Drinking has been synonymous with university societies for some time now. There are of course those societies that do not involve drinking but, for the majority, most events and socials centre around alcohol. This is particularly true when it comes to sports societies, with some teams better known for their history with alcohol than others.
It makes sense in many ways: we live in a country where socialising is often done at the pub or over a glass of wine at home. Many of us start drinking at home with our families when we are teenagers and by the time we come to university, drinking is a normal part of our lives. However, for many students, university is the first time where they drink regularly and test the boundaries of how much alcohol they can ingest.
This is often encouraged in sport society initiations and socials. Going to the Beer Bar on a Wednesday night is often accompanied with listening to first years chuck up their guts whilst you sit on the toilet, or standing in the smoking area and overhearing a guy telling his friend to go and have a tactical so they can make it out to the club. Whilst this is pretty common behaviour at university, it is only as I’ve gotten older that I’ve realised how strange it is. Drinking to the point of being sick, or so that you look cool in front of your mates because you can down a pint in under 5 seconds, is starting to look pretty disgusting and immature. Maybe I’m just getting older and more boring, but I like being able to go home at the end of a night without having to look after a friend or having been looked after myself, due to drinking too much.

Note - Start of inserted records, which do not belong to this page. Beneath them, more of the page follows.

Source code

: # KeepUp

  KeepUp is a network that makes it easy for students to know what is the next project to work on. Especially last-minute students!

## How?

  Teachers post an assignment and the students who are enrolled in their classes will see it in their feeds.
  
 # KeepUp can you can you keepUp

I am not part of any sports societies here at university, mainly because I am incredibly lazy and my interests are based more around music and the outdoors. But, for some who do not join, it is a result of the drinking culture which comes with the sport. Most of my friends here also are not involved in sports, but from chatting with them about why they are not I have learnt that they have been really put off by the drinking expectations. This is particularly true for some of my friends who wanted to get involved with rugby. I find this quite sad as I know these guys would be great assets to our rugby team. But after hearing stories of their initiations, I can understand why.
Some of you may say that the drinking part of sports societies is not compulsory and if people want to play sport without joining in then they can. This is of course true, but an element of exclusion and expectation means that many feel like they do have to get involved if they join a sports club. This is why individuals put themselves through initiation games which they clearly do not enjoy. A sense of being a part of a team and making friends is why a lot of people play sport at university.
Some of you may also say that people can join in and opt out when they feel uncomfortable. Again, this is true, but again, this very rarely happens. It takes a lot to say no to joining in with drinking games when you have 30 other men or women calling you a “wimp” or a “pussy” for not doing so. One of my best friends did so this year during his sports initiation and even though at the time it received backlash and taunting from his team mates, he later received a message from one of the other members, telling him that he really looked up to him for not bowing down to the pressure. That story is what made me really wonder how many of those boys only joined in because they felt they had to.
Many religions and cultures also discourage or do not permit consuming alcohol. This puts off a significant number of the university population from joining particular sports teams because of their association with alcohol. At some universities, there has been a big push to disassociate sports teams and alcohol; it had mixed responses at first, but now means that the sports teams are much more accessible to all.
Whilst I know drinking will always be a part of societies’ socials, I think it is important for these groups to consider the impact of this on their membership. Drinking is fun and very normal in our society, but it should be done in a way that means it is not making people feel excluded at university.